Among the entries below, find the lines that contain the string "Limit". State only how many there are.

Saved data entries:
'''

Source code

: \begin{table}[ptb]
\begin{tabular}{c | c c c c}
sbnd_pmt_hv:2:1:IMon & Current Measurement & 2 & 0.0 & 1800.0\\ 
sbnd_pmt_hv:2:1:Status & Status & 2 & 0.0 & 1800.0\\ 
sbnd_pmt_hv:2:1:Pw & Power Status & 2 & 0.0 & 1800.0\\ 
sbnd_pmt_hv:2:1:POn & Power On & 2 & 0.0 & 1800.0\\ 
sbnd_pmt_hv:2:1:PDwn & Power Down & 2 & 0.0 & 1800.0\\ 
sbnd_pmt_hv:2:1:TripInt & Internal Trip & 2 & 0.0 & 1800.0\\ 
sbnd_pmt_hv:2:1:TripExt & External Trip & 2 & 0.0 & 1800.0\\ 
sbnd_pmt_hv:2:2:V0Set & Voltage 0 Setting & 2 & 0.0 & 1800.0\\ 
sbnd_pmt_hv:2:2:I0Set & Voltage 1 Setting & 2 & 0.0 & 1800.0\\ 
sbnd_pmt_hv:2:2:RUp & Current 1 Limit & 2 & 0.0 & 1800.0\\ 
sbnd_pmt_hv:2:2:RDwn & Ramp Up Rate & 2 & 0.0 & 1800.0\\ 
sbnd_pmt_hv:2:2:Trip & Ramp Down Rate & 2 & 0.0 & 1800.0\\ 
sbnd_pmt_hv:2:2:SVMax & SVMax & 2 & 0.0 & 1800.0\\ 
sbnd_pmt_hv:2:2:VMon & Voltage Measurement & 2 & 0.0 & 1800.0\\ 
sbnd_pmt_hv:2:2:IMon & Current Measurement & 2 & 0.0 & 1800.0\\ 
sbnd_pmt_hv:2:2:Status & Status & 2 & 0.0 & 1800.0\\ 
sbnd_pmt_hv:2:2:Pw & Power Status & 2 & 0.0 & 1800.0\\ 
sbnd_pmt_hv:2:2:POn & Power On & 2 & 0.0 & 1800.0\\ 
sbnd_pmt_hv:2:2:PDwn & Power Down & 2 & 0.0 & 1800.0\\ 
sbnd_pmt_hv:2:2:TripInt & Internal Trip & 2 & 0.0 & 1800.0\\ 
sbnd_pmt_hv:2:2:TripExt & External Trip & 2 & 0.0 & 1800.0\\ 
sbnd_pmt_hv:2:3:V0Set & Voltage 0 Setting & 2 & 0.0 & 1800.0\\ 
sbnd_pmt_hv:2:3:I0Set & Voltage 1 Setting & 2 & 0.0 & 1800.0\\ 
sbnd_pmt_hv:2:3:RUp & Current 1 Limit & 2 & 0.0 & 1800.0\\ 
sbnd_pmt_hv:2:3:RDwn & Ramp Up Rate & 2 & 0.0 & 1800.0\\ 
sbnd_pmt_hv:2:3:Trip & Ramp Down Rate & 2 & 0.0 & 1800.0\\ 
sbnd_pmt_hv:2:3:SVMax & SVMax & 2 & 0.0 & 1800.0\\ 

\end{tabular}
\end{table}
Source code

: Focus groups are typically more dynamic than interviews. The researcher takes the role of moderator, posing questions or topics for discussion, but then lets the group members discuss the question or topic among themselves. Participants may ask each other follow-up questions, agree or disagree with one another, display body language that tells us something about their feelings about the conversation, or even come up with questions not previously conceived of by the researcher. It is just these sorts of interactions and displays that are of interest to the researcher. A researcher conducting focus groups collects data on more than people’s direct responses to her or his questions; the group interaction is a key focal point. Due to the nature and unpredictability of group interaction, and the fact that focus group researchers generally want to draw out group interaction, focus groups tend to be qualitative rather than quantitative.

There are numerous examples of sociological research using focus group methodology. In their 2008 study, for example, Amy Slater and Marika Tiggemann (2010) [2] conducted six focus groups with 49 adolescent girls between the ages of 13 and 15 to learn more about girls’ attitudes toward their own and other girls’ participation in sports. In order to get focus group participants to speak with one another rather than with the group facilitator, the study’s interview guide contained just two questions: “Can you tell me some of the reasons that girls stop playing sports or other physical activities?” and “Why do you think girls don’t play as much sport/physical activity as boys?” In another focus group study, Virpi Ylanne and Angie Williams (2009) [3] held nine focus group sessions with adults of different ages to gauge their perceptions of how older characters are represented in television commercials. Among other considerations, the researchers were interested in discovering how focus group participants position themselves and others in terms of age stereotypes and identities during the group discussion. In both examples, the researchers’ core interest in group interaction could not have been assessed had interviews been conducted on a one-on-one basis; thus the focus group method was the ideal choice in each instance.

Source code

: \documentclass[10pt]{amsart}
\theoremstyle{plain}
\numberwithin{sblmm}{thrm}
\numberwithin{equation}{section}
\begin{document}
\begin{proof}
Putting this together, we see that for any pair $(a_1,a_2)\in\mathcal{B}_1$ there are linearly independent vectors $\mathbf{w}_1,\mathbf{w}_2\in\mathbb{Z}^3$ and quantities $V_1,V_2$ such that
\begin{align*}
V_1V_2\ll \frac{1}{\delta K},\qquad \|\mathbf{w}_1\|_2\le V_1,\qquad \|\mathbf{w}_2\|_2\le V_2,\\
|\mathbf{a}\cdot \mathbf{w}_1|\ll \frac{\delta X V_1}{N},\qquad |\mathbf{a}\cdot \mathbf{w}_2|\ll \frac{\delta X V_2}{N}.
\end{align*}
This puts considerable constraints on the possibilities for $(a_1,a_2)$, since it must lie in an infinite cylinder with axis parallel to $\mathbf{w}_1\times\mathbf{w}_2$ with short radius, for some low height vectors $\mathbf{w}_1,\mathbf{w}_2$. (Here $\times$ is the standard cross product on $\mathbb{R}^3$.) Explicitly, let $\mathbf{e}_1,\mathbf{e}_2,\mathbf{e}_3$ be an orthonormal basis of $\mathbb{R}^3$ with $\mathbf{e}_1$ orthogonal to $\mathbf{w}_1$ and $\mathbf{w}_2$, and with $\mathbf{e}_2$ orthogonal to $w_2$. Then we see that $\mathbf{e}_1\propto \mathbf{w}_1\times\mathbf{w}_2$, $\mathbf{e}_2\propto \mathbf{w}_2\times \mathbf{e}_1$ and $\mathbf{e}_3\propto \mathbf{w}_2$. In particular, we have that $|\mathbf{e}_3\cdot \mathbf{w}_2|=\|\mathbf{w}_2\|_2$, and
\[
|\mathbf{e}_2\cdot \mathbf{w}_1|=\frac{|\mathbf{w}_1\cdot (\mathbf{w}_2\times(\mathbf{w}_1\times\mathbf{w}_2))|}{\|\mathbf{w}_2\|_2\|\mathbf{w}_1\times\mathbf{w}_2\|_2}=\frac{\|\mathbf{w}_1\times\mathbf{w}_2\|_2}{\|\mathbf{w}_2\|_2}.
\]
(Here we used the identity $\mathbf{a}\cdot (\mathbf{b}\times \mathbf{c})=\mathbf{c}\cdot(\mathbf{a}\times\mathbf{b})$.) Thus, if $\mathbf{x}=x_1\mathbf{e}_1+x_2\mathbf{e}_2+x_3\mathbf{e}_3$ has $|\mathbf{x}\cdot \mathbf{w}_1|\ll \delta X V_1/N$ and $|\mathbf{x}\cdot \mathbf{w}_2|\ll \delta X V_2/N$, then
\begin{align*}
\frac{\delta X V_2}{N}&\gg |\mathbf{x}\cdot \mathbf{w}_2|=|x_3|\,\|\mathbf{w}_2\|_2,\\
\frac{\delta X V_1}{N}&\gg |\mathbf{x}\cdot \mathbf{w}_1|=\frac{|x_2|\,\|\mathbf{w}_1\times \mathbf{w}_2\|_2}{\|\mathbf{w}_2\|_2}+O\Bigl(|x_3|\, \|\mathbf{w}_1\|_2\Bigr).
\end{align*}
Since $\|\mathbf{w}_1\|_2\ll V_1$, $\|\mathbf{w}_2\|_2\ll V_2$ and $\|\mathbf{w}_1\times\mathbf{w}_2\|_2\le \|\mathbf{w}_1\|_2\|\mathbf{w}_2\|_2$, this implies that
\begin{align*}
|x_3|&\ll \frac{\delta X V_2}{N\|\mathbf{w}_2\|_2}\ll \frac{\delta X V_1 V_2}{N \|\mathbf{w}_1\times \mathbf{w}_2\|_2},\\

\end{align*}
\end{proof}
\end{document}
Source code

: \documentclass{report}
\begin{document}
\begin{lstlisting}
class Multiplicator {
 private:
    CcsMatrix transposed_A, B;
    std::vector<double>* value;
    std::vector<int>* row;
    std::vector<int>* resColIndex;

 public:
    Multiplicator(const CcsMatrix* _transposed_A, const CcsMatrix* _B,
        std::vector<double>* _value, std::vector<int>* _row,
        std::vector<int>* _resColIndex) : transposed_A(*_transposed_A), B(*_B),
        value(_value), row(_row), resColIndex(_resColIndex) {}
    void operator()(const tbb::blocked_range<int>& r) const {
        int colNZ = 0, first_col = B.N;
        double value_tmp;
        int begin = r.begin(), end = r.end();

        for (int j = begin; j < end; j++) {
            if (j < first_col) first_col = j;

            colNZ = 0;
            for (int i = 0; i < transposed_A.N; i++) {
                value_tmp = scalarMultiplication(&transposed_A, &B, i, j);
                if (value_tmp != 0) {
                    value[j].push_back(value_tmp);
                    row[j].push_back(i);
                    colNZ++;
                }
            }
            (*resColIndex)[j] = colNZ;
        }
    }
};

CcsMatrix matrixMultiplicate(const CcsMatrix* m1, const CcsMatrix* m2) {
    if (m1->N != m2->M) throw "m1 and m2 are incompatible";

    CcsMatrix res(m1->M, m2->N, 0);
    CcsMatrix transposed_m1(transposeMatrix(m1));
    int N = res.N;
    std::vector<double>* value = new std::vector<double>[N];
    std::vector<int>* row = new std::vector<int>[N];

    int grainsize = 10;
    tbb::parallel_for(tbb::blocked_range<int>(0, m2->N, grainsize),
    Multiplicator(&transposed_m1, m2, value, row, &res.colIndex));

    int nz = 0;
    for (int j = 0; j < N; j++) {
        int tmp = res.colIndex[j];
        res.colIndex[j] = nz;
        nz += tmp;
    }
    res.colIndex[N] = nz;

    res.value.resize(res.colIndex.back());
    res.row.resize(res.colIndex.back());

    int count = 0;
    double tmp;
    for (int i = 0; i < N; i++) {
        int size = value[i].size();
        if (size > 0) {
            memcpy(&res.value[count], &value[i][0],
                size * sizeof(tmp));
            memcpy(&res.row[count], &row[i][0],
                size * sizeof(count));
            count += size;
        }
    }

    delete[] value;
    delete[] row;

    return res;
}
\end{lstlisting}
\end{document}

'''

## Task solution
2